Dilansir dari berbagai sumber, dari 72 jumlah tersangka terdapat 2 nama keturunan Sumatera Barat. Mereka adalah mantan Dirut Garuda Indonesia Emirsyah Satar dan Hakim Mahkamah Konstitusi Patrialias Akbar.
Emirsyah Satar lahir dari pasangan Minangkabau. Ayahnya berasal dari Sulit Air, Solok dan ibunya berasal dari Bukittinggi. Sedangkan Patrialis Akbar lahir di Padang, Sumatera Barat, 31 Oktober 1958.
KPK menetapkan Emirsyah Satar sebagai tersangka dugaan suap pada 19 Januari 2017. KPK menduga mantan dirut Garuda Indonesia tersebut menerima suap dari rekanan bisnisnya. Ia diduga menerima sejumlah uang dan barang senilai hampir Rp20 miliar.
Kasus suap yang menimpa Emirsyah Satar tersebut menurut Wakil Ketua Komisi Pemberantasan Korupsi ( KPK) Laode Muhammad Syarif adalah tindakan korupsi lintas negara. Meski demikian, Hingga saat ini mantan Direktur Utama PT Garuda Indonesia 2005-2014 belum juga ditahan.
Kabag Pemberitaan dan Publikasi KPK Priharsa Nugraha mengatakan bahwa para penyidik di KPK memiliki berbagai pertimbangan terkait belum juga ditahannya Emirsyah Satar tersebut.
Setelah itu, Operasi penindakan KPK di awal tahun 2017 mengamankan Hakim Mahkamah Konstitusi Patrialis Akbar. Patrialis diduga terjerat kasus korupsi karena menerima suap terkait permohonan uji materi Undang-Undang Nomor 41 Tahun 2014 tentang Peternakan dan Kesehatan Hewan.

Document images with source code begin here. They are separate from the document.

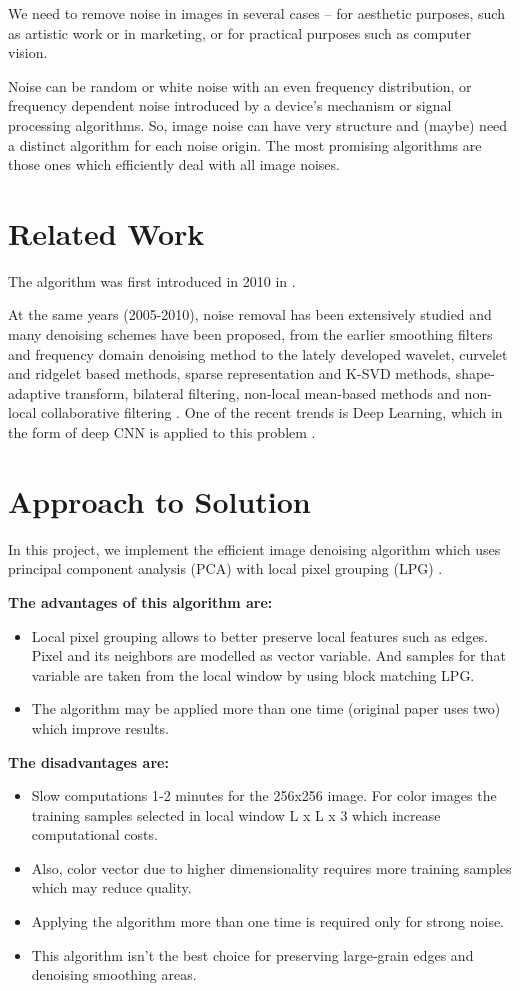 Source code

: We need to remove noise in images in several cases – for aesthetic purposes, such as artistic work or in marketing, or for practical purposes such as computer vision.  

Noise can be random or white noise with an even frequency distribution, or frequency dependent noise introduced by a device's mechanism or signal processing algorithms. So, image noise can have very structure and (maybe) need a distinct algorithm for each noise origin. The most promising algorithms are those ones which efficiently deal with all image noises. 

\section{Related Work}
The algorithm was first introduced in 2010 in \cite{zhang2010two}.  

At the same years (2005-2010), noise removal has been extensively studied and many denoising schemes have been proposed, from the earlier smoothing filters and frequency domain denoising method to the lately developed wavelet, curvelet and ridgelet based methods, sparse representation and K-SVD methods, shape-adaptive transform, bilateral filtering, non-local mean-based methods and non-local collaborative filtering \cite{zhang2010two}. One of the recent trends is Deep Learning, which in the form of deep CNN is applied to this problem \cite{zhang2017beyond}. 

\section{Approach to Solution}
In this project, we implement the efficient image denoising algorithm which uses principal component analysis (PCA) with local pixel grouping (LPG) \cite{zhang2010two}. 

\textbf{The advantages of this algorithm are:}
\begin{itemize}
    \item Local pixel grouping allows to better preserve local features such as edges. Pixel and its neighbors are modelled as vector variable. And samples for that variable are taken from the local window by using block matching LPG. 
    \item The algorithm may be applied more than one time (original paper uses two) which improve results. 
\end{itemize}

\textbf{The disadvantages are:}
\begin{itemize}
    \item Slow computations 1-2 minutes for the 256x256 image. For color images the training samples selected in local window L x L x 3 which increase computational costs.
    \item Also, color vector due to higher dimensionality requires more training samples which may reduce quality. 
    \item Applying the algorithm more than one time is required only for strong noise. 
    \item This algorithm isn’t the best choice for preserving large-grain edges and denoising smoothing areas. 
\end{itemize}

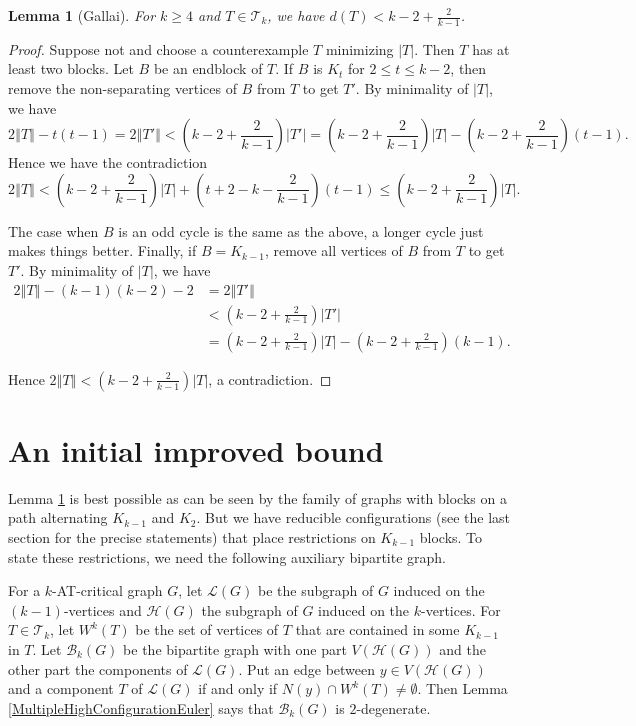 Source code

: \documentclass[12pt]{article}
\theoremstyle{plain}
\newtheorem{lem}[thm]{Lemma}
\theoremstyle{definition}
\theoremstyle{remark}
\newcommand{\fancy}[1]{\mathcal{#1}}
\newcommand{\T}{\fancy{T}}
\newcommand{\B}{\fancy{B}}
\renewcommand{\L}{\fancy{L}}
\newcommand{\HH}{\fancy{H}}
\newcommand{\size}[1]{\left\Vert#1\right\Vert}
\newcommand{\parens}[1]{\left( #1 \right)}
\begin{document}
\begin{lem}[Gallai]\label{BasicGallaiTreeBound}
	For $k \ge 4$ and $T \in \T_k$, we have $d(T) < k-2 + \frac{2}{k-1}$.
\end{lem}
\begin{proof}
	Suppose not and choose a counterexample $T$ minimizing $|T|$.  Then $T$ has at least two blocks.  Let $B$ be an endblock of $T$.  If $B$ is $K_t$ for $2 \le t \le k-2$, then remove the non-separating vertices of $B$ from $T$ to get $T'$.  By minimality of $|T|$, we have 
	\[2\size{T} - t(t-1) = 2\size{T'} < \parens{k-2 + \frac{2}{k-1}}|T'| = \parens{k-2 + \frac{2}{k-1}}|T| - \parens{k-2 + \frac{2}{k-1}}(t-1).\]
	Hence we have the contradiction
	\[2\size{T} < \parens{k-2 + \frac{2}{k-1}}|T| + (t+2 -k - \frac{2}{k-1})(t-1) \le \parens{k-2 + \frac{2}{k-1}}|T|.\]
	
	The case when $B$ is an odd cycle is the same as the above, a longer cycle just makes things better.  Finally, if $B = K_{k-1}$, remove all vertices of $B$ from $T$ to get $T'$. By minimality of $|T|$, we have 
	\begin{align*}
	  2\size{T} - (k-1)(k-2) - 2 &= 2\size{T'}\\
	  &< \parens{k-2 + \frac{2}{k-1}}|T'|\\
	  &= \parens{k-2 + \frac{2}{k-1}}|T| - \parens{k-2 + \frac{2}{k-1}}(k-1).
	\end{align*}

	Hence $2\size{T} < \parens{k-2 + \frac{2}{k-1}}|T|$, a contradiction.
\end{proof}

\section{An initial improved bound}
Lemma \ref{BasicGallaiTreeBound} is best possible as can be seen by the family of graphs with blocks on a path alternating $K_{k-1}$ and $K_2$.  But we have reducible configurations (see the last section for the precise statements) that place restrictions on $K_{k-1}$ blocks. To state these restrictions, we need the following auxiliary bipartite graph. 

For a $k$-AT-critical graph $G$, let $\L(G)$ be the subgraph of $G$ induced on the $(k-1)$-vertices and $\HH(G)$ the subgraph of $G$ induced on the $k$-vertices.   For $T \in \T_k$, let $W^k(T)$ be the set of vertices of $T$ that are contained in some $K_{k-1}$ in $T$.  Let $\B_k(G)$ be the bipartite graph with one part $V(\HH(G))$ and the other part the components of $\L(G)$.  Put an edge between $y \in V(\HH(G))$ and a component $T$ of $\L(G)$ if and only if $N(y) \cap W^k(T) \ne \emptyset$.  Then Lemma \ref{MultipleHighConfigurationEuler} says that $\B_k(G)$ is $2$-degenerate.
\end{document}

Pada Juli 2017, perkara yang menjerat Patrialis disidangkan. Ia didakwa menerima hadiah berupa uang sejumlah USD 20 ribu, uang USD 20 ribu, USD 20 ribu, uang USD 10 ribu, dan Rp 4 juta.
Selain itu, mantan politis PAN itu disebut menerima janji pemberian uang sebesar Rp 2 miliar. Dalam dakwaan, Jaksa KPK menilai Patrialis menerima suap agar mempengaruhi putusan uji materi perkara nomor 129/PUU-XII/2015. Pada 4 September 2017, Patrialis divonis bersalah.
Hakim menilainya terbukti melakukan tindak pidana korupsi. Patrialis divonis 8 tahun penjara dan denda Rp 300 juta subsider 3 bulan kurungan. Ia sendiri menerima putusan dan tidak mengajukan banding.